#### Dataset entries
__________________________________________________

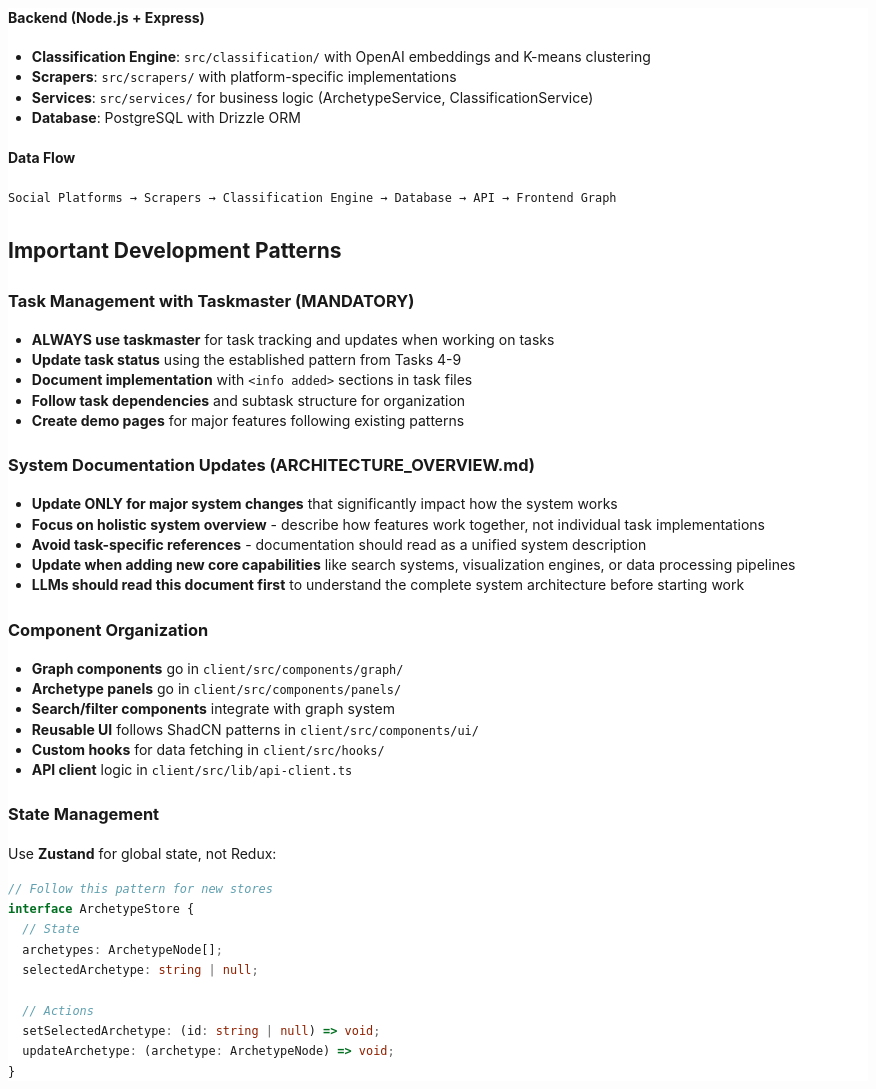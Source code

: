 #### Backend (Node.js + Express)
- **Classification Engine**: `src/classification/` with OpenAI embeddings and K-means clustering
- **Scrapers**: `src/scrapers/` with platform-specific implementations
- **Services**: `src/services/` for business logic (ArchetypeService, ClassificationService)
- **Database**: PostgreSQL with Drizzle ORM

#### Data Flow
```
Social Platforms → Scrapers → Classification Engine → Database → API → Frontend Graph
```

## Important Development Patterns

### Task Management with Taskmaster (MANDATORY)
- **ALWAYS use taskmaster** for task tracking and updates when working on tasks
- **Update task status** using the established pattern from Tasks 4-9
- **Document implementation** with `<info added>` sections in task files
- **Follow task dependencies** and subtask structure for organization
- **Create demo pages** for major features following existing patterns

### System Documentation Updates (ARCHITECTURE_OVERVIEW.md)
- **Update ONLY for major system changes** that significantly impact how the system works
- **Focus on holistic system overview** - describe how features work together, not individual task implementations
- **Avoid task-specific references** - documentation should read as a unified system description
- **Update when adding new core capabilities** like search systems, visualization engines, or data processing pipelines
- **LLMs should read this document first** to understand the complete system architecture before starting work

### Component Organization
- **Graph components** go in `client/src/components/graph/`
- **Archetype panels** go in `client/src/components/panels/`
- **Search/filter components** integrate with graph system
- **Reusable UI** follows ShadCN patterns in `client/src/components/ui/`
- **Custom hooks** for data fetching in `client/src/hooks/`
- **API client** logic in `client/src/lib/api-client.ts`

### State Management
Use **Zustand** for global state, not Redux:
```typescript
// Follow this pattern for new stores
interface ArchetypeStore {
  // State
  archetypes: ArchetypeNode[];
  selectedArchetype: string | null;
  
  // Actions
  setSelectedArchetype: (id: string | null) => void;
  updateArchetype: (archetype: ArchetypeNode) => void;
}
```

__________________________________________________

#### What to do
Your answer should be the lines from the first record down to the line containing "with platform-specific implementations", restated exactly, with no pictures.

#### Output of the exercise
Source code

: #### Backend (Node.js + Express)
- **Classification Engine**: `src/classification/` with OpenAI embeddings and K-means clustering
- **Scrapers**: `src/scrapers/` with platform-specific implementations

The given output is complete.